# Logarithmic Equation Help

• Feb 15th 2008, 01:57 PM
funnylookinkid
Logarithmic Equation Help
http://img.photobucket.com/albums/09...899e5f9b21.png

Howdy friends --

I'm in business calculus at a college in New Jersey and I recently was given this problem to solve on an online homework assignment. The question is to solve for x in terms of k and there is only one line for an answer.

I have already tried submitting x=9^k and x=(9^k)-10, and neither are satisfactory to complete the problem.

Many thanks,
flk
• Feb 15th 2008, 02:47 PM
Jhevon
Quote:

Originally Posted by funnylookinkid
http://img.photobucket.com/albums/09...899e5f9b21.png

Howdy friends --

I'm in business calculus at a college in New Jersey and I recently was given this problem to solve on an online homework assignment. The question is to solve for x in terms of k and there is only one line for an answer.

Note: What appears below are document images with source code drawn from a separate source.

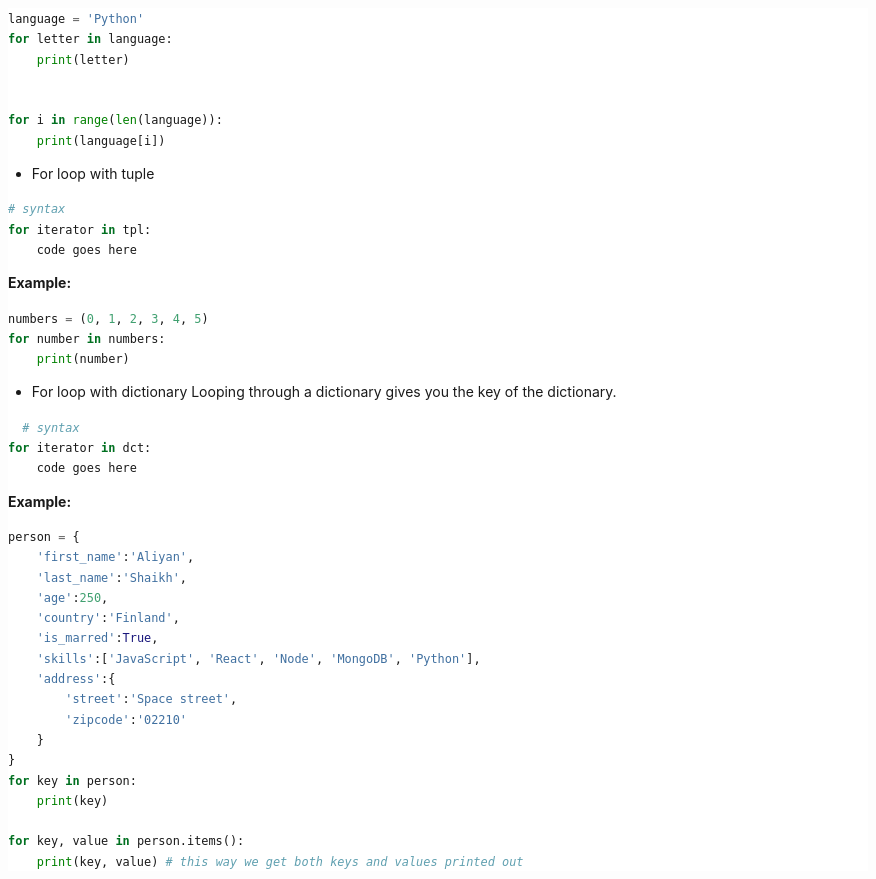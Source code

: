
 ```py
language = 'Python'
for letter in language:
    print(letter)


for i in range(len(language)):
    print(language[i])
```

- For loop with tuple

```py
# syntax
for iterator in tpl:
    code goes here
```

**Example:**

```py
numbers = (0, 1, 2, 3, 4, 5)
for number in numbers:
    print(number)
```

- For loop with dictionary
  Looping through a dictionary gives you the key of the dictionary.

```py
  # syntax
for iterator in dct:
    code goes here
```

**Example:**

```py
person = {
    'first_name':'Aliyan',
    'last_name':'Shaikh',
    'age':250,
    'country':'Finland',
    'is_marred':True,
    'skills':['JavaScript', 'React', 'Node', 'MongoDB', 'Python'],
    'address':{
        'street':'Space street',
        'zipcode':'02210'
    }
}
for key in person:
    print(key)

for key, value in person.items():
    print(key, value) # this way we get both keys and values printed out
```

I have already tried submitting x=9^k and x=(9^k)-10, and neither are satisfactory to complete the problem.

Many thanks,
flk

remember your formulas for summing logs, and taking the inverse of logarithms.

$\log_9 x + \log_9 (x + 10) = k$

$\Rightarrow \log_9 [x(x + 10)] = k$

$\Rightarrow 9^k = x(x + 10)$

• Feb 15th 2008, 04:04 PM
funnylookinkid
Thank you so much! It worked brilliantly. :) I never would have thought to set the equation up that way!
• Feb 15th 2008, 04:32 PM
Krizalid
Quote:

Originally Posted by Jhevon
$\Rightarrow 9^k = x(x + 10)$

Well from here we can save some of time by just completing the missing square.

$9^k+25=x^2+10x+25\implies9^k+25=(x+5)^2.$ The rest follows.